- Work to complete
Return all of the data verbatim, dropping any picture.

- Data records
━━━━━━

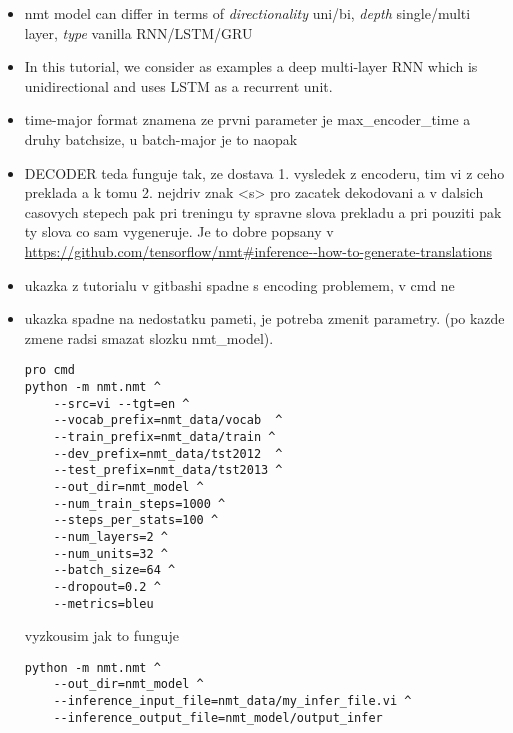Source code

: \begin{itemize}
  \item nmt model can differ in terms of \emph{directionality} uni/bi, \emph{depth} single/multi layer, \emph{type} vanilla RNN/LSTM/GRU
  \item In this tutorial, we consider as examples a deep multi-layer RNN which is unidirectional and uses LSTM as a recurrent unit.
  \item time-major format znamena ze prvni parameter je max\_encoder\_time a druhy batchsize, u batch-major je to naopak
  \item DECODER teda funguje tak, ze dostava 1. vysledek z encoderu, tim vi z ceho preklada a k tomu 2. nejdriv znak <s> pro zacatek dekodovani a v dalsich casovych stepech pak pri treningu ty spravne slova prekladu a pri pouziti pak ty slova co sam vygeneruje. Je to dobre popsany v \url{https://github.com/tensorflow/nmt#inference--how-to-generate-translations}
  \item ukazka z tutorialu v gitbashi spadne s encoding problemem, v cmd ne
  \item ukazka spadne na nedostatku pameti, je potreba zmenit parametry. (po kazde zmene radsi smazat slozku nmt\_model).
      \begin{lstlisting}
pro cmd
python -m nmt.nmt ^
    --src=vi --tgt=en ^
    --vocab_prefix=nmt_data/vocab  ^
    --train_prefix=nmt_data/train ^
    --dev_prefix=nmt_data/tst2012  ^
    --test_prefix=nmt_data/tst2013 ^
    --out_dir=nmt_model ^
    --num_train_steps=1000 ^
    --steps_per_stats=100 ^
    --num_layers=2 ^
    --num_units=32 ^
    --batch_size=64 ^
    --dropout=0.2 ^
    --metrics=bleu
    \end{lstlisting}
vyzkousim jak to funguje
\begin{lstlisting}
python -m nmt.nmt ^
    --out_dir=nmt_model ^
    --inference_input_file=nmt_data/my_infer_file.vi ^
    --inference_output_file=nmt_model/output_infer
\end{lstlisting}
\end{itemize}

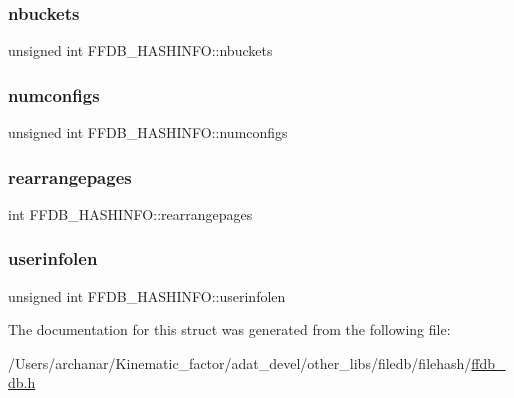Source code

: \subsubsection{\texorpdfstring{nbuckets}{nbuckets}}
{\footnotesize\ttfamily unsigned int F\+F\+D\+B\+\_\+\+H\+A\+S\+H\+I\+N\+F\+O\+::nbuckets}

\mbox{\label{structFFDB__HASHINFO_a6f03a772f4e63a8b7bed61705406f9b7}} 
\subsubsection{\texorpdfstring{numconfigs}{numconfigs}}
{\footnotesize\ttfamily unsigned int F\+F\+D\+B\+\_\+\+H\+A\+S\+H\+I\+N\+F\+O\+::numconfigs}

\mbox{\label{structFFDB__HASHINFO_a2399ac211531c76b33d9e34ed60a86c9}} 
\subsubsection{\texorpdfstring{rearrangepages}{rearrangepages}}
{\footnotesize\ttfamily int F\+F\+D\+B\+\_\+\+H\+A\+S\+H\+I\+N\+F\+O\+::rearrangepages}

\mbox{\label{structFFDB__HASHINFO_ab4185e8dc1347babf4e17733755073de}} 
\subsubsection{\texorpdfstring{userinfolen}{userinfolen}}
{\footnotesize\ttfamily unsigned int F\+F\+D\+B\+\_\+\+H\+A\+S\+H\+I\+N\+F\+O\+::userinfolen}



The documentation for this struct was generated from the following file\+:\begin{DoxyCompactItemize}
\item 
/\+Users/archanar/\+Kinematic\+\_\+factor/adat\+\_\+devel/other\+\_\+libs/filedb/filehash/\mbox{\hyperlink{other__libs_2filedb_2filehash_2ffdb__db_8h}{ffdb\+\_\+db.\+h}}\end{DoxyCompactItemize}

━━━━━━

- Task output
Source code

: \begin{itemize}
  \item nmt model can differ in terms of \emph{directionality} uni/bi, \emph{depth} single/multi layer, \emph{type} vanilla RNN/LSTM/GRU
  \item In this tutorial, we consider as examples a deep multi-layer RNN which is unidirectional and uses LSTM as a recurrent unit.
  \item time-major format znamena ze prvni parameter je max\_encoder\_time a druhy batchsize, u batch-major je to naopak
  \item DECODER teda funguje tak, ze dostava 1. vysledek z encoderu, tim vi z ceho preklada a k tomu 2. nejdriv znak <s> pro zacatek dekodovani a v dalsich casovych stepech pak pri treningu ty spravne slova prekladu a pri pouziti pak ty slova co sam vygeneruje. Je to dobre popsany v \url{https://github.com/tensorflow/nmt#inference--how-to-generate-translations}
  \item ukazka z tutorialu v gitbashi spadne s encoding problemem, v cmd ne
  \item ukazka spadne na nedostatku pameti, je potreba zmenit parametry. (po kazde zmene radsi smazat slozku nmt\_model).
      \begin{lstlisting}
pro cmd
python -m nmt.nmt ^
    --src=vi --tgt=en ^
    --vocab_prefix=nmt_data/vocab  ^
    --train_prefix=nmt_data/train ^
    --dev_prefix=nmt_data/tst2012  ^
    --test_prefix=nmt_data/tst2013 ^
    --out_dir=nmt_model ^
    --num_train_steps=1000 ^
    --steps_per_stats=100 ^
    --num_layers=2 ^
    --num_units=32 ^
    --batch_size=64 ^
    --dropout=0.2 ^
    --metrics=bleu
    \end{lstlisting}
vyzkousim jak to funguje
\begin{lstlisting}
python -m nmt.nmt ^
    --out_dir=nmt_model ^
    --inference_input_file=nmt_data/my_infer_file.vi ^
    --inference_output_file=nmt_model/output_infer
\end{lstlisting}
\end{itemize}

Source code

: \subsubsection{\texorpdfstring{nbuckets}{nbuckets}}
{\footnotesize\ttfamily unsigned int F\+F\+D\+B\+\_\+\+H\+A\+S\+H\+I\+N\+F\+O\+::nbuckets}

\mbox{\label{structFFDB__HASHINFO_a6f03a772f4e63a8b7bed61705406f9b7}} 
\subsubsection{\texorpdfstring{numconfigs}{numconfigs}}
{\footnotesize\ttfamily unsigned int F\+F\+D\+B\+\_\+\+H\+A\+S\+H\+I\+N\+F\+O\+::numconfigs}

\mbox{\label{structFFDB__HASHINFO_a2399ac211531c76b33d9e34ed60a86c9}} 
\subsubsection{\texorpdfstring{rearrangepages}{rearrangepages}}
{\footnotesize\ttfamily int F\+F\+D\+B\+\_\+\+H\+A\+S\+H\+I\+N\+F\+O\+::rearrangepages}

\mbox{\label{structFFDB__HASHINFO_ab4185e8dc1347babf4e17733755073de}} 
\subsubsection{\texorpdfstring{userinfolen}{userinfolen}}
{\footnotesize\ttfamily unsigned int F\+F\+D\+B\+\_\+\+H\+A\+S\+H\+I\+N\+F\+O\+::userinfolen}



The documentation for this struct was generated from the following file\+:\begin{DoxyCompactItemize}
\item 
/\+Users/archanar/\+Kinematic\+\_\+factor/adat\+\_\+devel/other\+\_\+libs/filedb/filehash/\mbox{\hyperlink{other__libs_2filedb_2filehash_2ffdb__db_8h}{ffdb\+\_\+db.\+h}}\end{DoxyCompactItemize}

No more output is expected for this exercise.